As principais instituições multilaterais — Agência Internacional de Energia (AIE), Fundo Monetário Internacional, Banco Mundial e Organização Mundial do Comércio — emitiram um comunicado conjunto alertando que os estoques estratégicos globais de petróleo estão sendo reduzidos em ritmo recorde. As entidades atribuem a dinâmica à forte perda de oferta associada ao Estreito de Ormuz.
O grupo advertiu que, caso os fluxos de navegação não retornem à normalidade, a continuidade da queda dos estoques antes do pico de demanda do verão no Hemisfério Norte pode elevar os riscos à segurança de combustíveis, às condições de mercado e à resiliência econômica. O texto aponta efeitos “substanciais e altamente assimétricos” sobre fornecimento de energia, segurança alimentar e atividade econômica.
As instituições destacam impactos já visíveis: alta de preços de combustíveis e fertilizantes, aumento da incerteza e riscos a empregos e meios de subsistência. A preocupação com fertilizantes é especialmente sensível no início da temporada de plantio em diversos países, o que tende a pressionar custos agrícolas e repercutir na oferta de alimentos.

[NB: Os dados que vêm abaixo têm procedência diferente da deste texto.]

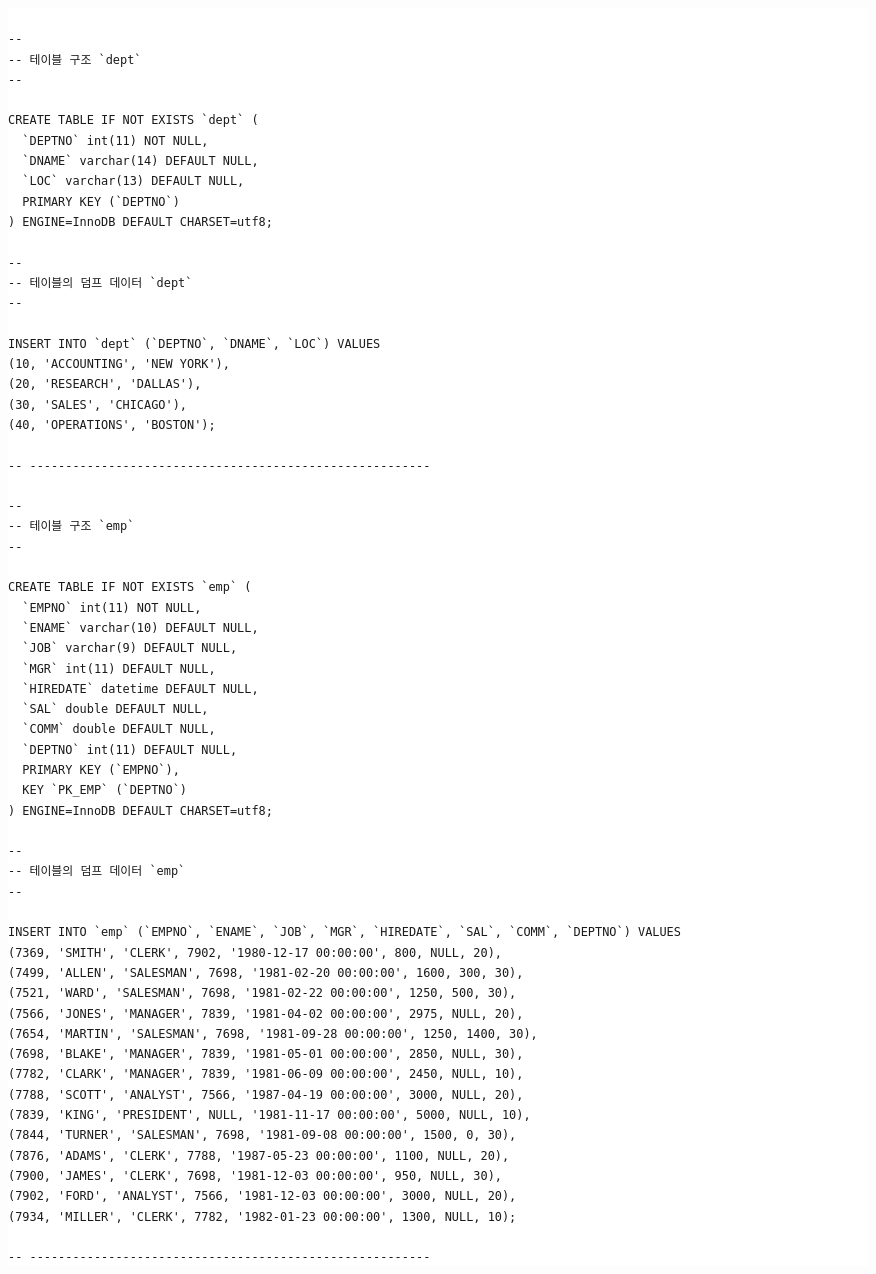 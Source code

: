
 ```

--
-- 테이블 구조 `dept`
--

CREATE TABLE IF NOT EXISTS `dept` (
  `DEPTNO` int(11) NOT NULL,
  `DNAME` varchar(14) DEFAULT NULL,
  `LOC` varchar(13) DEFAULT NULL,
  PRIMARY KEY (`DEPTNO`)
) ENGINE=InnoDB DEFAULT CHARSET=utf8;

--
-- 테이블의 덤프 데이터 `dept`
--

INSERT INTO `dept` (`DEPTNO`, `DNAME`, `LOC`) VALUES
(10, 'ACCOUNTING', 'NEW YORK'),
(20, 'RESEARCH', 'DALLAS'),
(30, 'SALES', 'CHICAGO'),
(40, 'OPERATIONS', 'BOSTON');

-- --------------------------------------------------------

--
-- 테이블 구조 `emp`
--

CREATE TABLE IF NOT EXISTS `emp` (
  `EMPNO` int(11) NOT NULL,
  `ENAME` varchar(10) DEFAULT NULL,
  `JOB` varchar(9) DEFAULT NULL,
  `MGR` int(11) DEFAULT NULL,
  `HIREDATE` datetime DEFAULT NULL,
  `SAL` double DEFAULT NULL,
  `COMM` double DEFAULT NULL,
  `DEPTNO` int(11) DEFAULT NULL,
  PRIMARY KEY (`EMPNO`),
  KEY `PK_EMP` (`DEPTNO`)
) ENGINE=InnoDB DEFAULT CHARSET=utf8;

--
-- 테이블의 덤프 데이터 `emp`
--

INSERT INTO `emp` (`EMPNO`, `ENAME`, `JOB`, `MGR`, `HIREDATE`, `SAL`, `COMM`, `DEPTNO`) VALUES
(7369, 'SMITH', 'CLERK', 7902, '1980-12-17 00:00:00', 800, NULL, 20),
(7499, 'ALLEN', 'SALESMAN', 7698, '1981-02-20 00:00:00', 1600, 300, 30),
(7521, 'WARD', 'SALESMAN', 7698, '1981-02-22 00:00:00', 1250, 500, 30),
(7566, 'JONES', 'MANAGER', 7839, '1981-04-02 00:00:00', 2975, NULL, 20),
(7654, 'MARTIN', 'SALESMAN', 7698, '1981-09-28 00:00:00', 1250, 1400, 30),
(7698, 'BLAKE', 'MANAGER', 7839, '1981-05-01 00:00:00', 2850, NULL, 30),
(7782, 'CLARK', 'MANAGER', 7839, '1981-06-09 00:00:00', 2450, NULL, 10),
(7788, 'SCOTT', 'ANALYST', 7566, '1987-04-19 00:00:00', 3000, NULL, 20),
(7839, 'KING', 'PRESIDENT', NULL, '1981-11-17 00:00:00', 5000, NULL, 10),
(7844, 'TURNER', 'SALESMAN', 7698, '1981-09-08 00:00:00', 1500, 0, 30),
(7876, 'ADAMS', 'CLERK', 7788, '1987-05-23 00:00:00', 1100, NULL, 20),
(7900, 'JAMES', 'CLERK', 7698, '1981-12-03 00:00:00', 950, NULL, 30),
(7902, 'FORD', 'ANALYST', 7566, '1981-12-03 00:00:00', 3000, NULL, 20),
(7934, 'MILLER', 'CLERK', 7782, '1982-01-23 00:00:00', 1300, NULL, 10);

-- --------------------------------------------------------

```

Para os analistas, o diagnóstico reforça a necessidade de respostas coordenadas — ações emergenciais para amenizar tensões no mercado e estratégias de médio prazo para diversificar fontes e fortalecer estoques. Governos podem enfrentar pressão para liberar reservas estratégicas, subsidiar preços ou rever escolhas fiscais, medidas com custo político e impacto sobre as contas públicas; mercados e cadeias produtivas já monitoram a volatilidade.